(Beginning of Dataset extract)

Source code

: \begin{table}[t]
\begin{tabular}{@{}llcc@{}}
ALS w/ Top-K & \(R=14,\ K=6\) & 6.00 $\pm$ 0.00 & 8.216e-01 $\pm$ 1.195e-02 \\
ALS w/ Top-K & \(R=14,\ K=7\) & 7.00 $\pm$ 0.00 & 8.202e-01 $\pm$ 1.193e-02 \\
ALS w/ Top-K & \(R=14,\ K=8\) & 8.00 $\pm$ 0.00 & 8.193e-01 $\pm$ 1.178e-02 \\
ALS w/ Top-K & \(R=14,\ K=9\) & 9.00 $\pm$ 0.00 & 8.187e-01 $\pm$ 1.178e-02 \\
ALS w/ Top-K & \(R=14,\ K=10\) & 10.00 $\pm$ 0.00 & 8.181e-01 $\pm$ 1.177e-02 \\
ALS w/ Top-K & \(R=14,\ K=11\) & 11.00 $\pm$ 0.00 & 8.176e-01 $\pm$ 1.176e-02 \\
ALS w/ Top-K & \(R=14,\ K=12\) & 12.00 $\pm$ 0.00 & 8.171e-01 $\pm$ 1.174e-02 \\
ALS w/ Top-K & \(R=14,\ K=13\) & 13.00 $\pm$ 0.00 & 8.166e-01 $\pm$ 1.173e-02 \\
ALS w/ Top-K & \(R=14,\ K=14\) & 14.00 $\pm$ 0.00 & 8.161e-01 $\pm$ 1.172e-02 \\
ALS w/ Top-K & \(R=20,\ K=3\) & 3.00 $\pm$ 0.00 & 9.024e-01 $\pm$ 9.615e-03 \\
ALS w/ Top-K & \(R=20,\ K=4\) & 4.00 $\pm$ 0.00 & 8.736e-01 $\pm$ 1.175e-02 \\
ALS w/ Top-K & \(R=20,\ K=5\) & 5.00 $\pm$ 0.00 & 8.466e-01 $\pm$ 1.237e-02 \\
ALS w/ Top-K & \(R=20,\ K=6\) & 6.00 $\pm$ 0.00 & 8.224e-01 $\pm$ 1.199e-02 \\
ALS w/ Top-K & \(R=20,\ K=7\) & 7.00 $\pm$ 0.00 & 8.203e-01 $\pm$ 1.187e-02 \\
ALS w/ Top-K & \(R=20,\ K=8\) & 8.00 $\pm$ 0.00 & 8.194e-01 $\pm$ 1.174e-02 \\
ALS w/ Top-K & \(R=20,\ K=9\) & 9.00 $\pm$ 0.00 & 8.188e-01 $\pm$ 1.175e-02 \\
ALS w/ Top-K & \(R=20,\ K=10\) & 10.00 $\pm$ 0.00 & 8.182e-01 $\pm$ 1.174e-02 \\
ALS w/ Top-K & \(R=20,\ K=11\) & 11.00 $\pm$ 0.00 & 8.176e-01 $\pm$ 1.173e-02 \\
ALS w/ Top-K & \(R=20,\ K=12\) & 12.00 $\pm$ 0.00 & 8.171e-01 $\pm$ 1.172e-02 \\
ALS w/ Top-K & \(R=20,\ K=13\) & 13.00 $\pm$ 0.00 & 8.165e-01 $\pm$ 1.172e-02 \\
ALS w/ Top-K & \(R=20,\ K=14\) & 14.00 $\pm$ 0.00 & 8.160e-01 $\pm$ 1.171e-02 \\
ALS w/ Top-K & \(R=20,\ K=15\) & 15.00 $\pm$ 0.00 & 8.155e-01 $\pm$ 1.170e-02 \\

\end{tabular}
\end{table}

(End of Dataset extract)

→ Task to complete:
All the records above need to be output exactly, with none omitted.

→ Task solution:
Source code

: \begin{table}[t]
\begin{tabular}{@{}llcc@{}}
ALS w/ Top-K & \(R=14,\ K=6\) & 6.00 $\pm$ 0.00 & 8.216e-01 $\pm$ 1.195e-02 \\
ALS w/ Top-K & \(R=14,\ K=7\) & 7.00 $\pm$ 0.00 & 8.202e-01 $\pm$ 1.193e-02 \\
ALS w/ Top-K & \(R=14,\ K=8\) & 8.00 $\pm$ 0.00 & 8.193e-01 $\pm$ 1.178e-02 \\
ALS w/ Top-K & \(R=14,\ K=9\) & 9.00 $\pm$ 0.00 & 8.187e-01 $\pm$ 1.178e-02 \\
ALS w/ Top-K & \(R=14,\ K=10\) & 10.00 $\pm$ 0.00 & 8.181e-01 $\pm$ 1.177e-02 \\
ALS w/ Top-K & \(R=14,\ K=11\) & 11.00 $\pm$ 0.00 & 8.176e-01 $\pm$ 1.176e-02 \\
ALS w/ Top-K & \(R=14,\ K=12\) & 12.00 $\pm$ 0.00 & 8.171e-01 $\pm$ 1.174e-02 \\
ALS w/ Top-K & \(R=14,\ K=13\) & 13.00 $\pm$ 0.00 & 8.166e-01 $\pm$ 1.173e-02 \\
ALS w/ Top-K & \(R=14,\ K=14\) & 14.00 $\pm$ 0.00 & 8.161e-01 $\pm$ 1.172e-02 \\
ALS w/ Top-K & \(R=20,\ K=3\) & 3.00 $\pm$ 0.00 & 9.024e-01 $\pm$ 9.615e-03 \\
ALS w/ Top-K & \(R=20,\ K=4\) & 4.00 $\pm$ 0.00 & 8.736e-01 $\pm$ 1.175e-02 \\
ALS w/ Top-K & \(R=20,\ K=5\) & 5.00 $\pm$ 0.00 & 8.466e-01 $\pm$ 1.237e-02 \\
ALS w/ Top-K & \(R=20,\ K=6\) & 6.00 $\pm$ 0.00 & 8.224e-01 $\pm$ 1.199e-02 \\
ALS w/ Top-K & \(R=20,\ K=7\) & 7.00 $\pm$ 0.00 & 8.203e-01 $\pm$ 1.187e-02 \\
ALS w/ Top-K & \(R=20,\ K=8\) & 8.00 $\pm$ 0.00 & 8.194e-01 $\pm$ 1.174e-02 \\
ALS w/ Top-K & \(R=20,\ K=9\) & 9.00 $\pm$ 0.00 & 8.188e-01 $\pm$ 1.175e-02 \\
ALS w/ Top-K & \(R=20,\ K=10\) & 10.00 $\pm$ 0.00 & 8.182e-01 $\pm$ 1.174e-02 \\
ALS w/ Top-K & \(R=20,\ K=11\) & 11.00 $\pm$ 0.00 & 8.176e-01 $\pm$ 1.173e-02 \\
ALS w/ Top-K & \(R=20,\ K=12\) & 12.00 $\pm$ 0.00 & 8.171e-01 $\pm$ 1.172e-02 \\
ALS w/ Top-K & \(R=20,\ K=13\) & 13.00 $\pm$ 0.00 & 8.165e-01 $\pm$ 1.172e-02 \\
ALS w/ Top-K & \(R=20,\ K=14\) & 14.00 $\pm$ 0.00 & 8.160e-01 $\pm$ 1.171e-02 \\
ALS w/ Top-K & \(R=20,\ K=15\) & 15.00 $\pm$ 0.00 & 8.155e-01 $\pm$ 1.170e-02 \\

\end{tabular}
\end{table}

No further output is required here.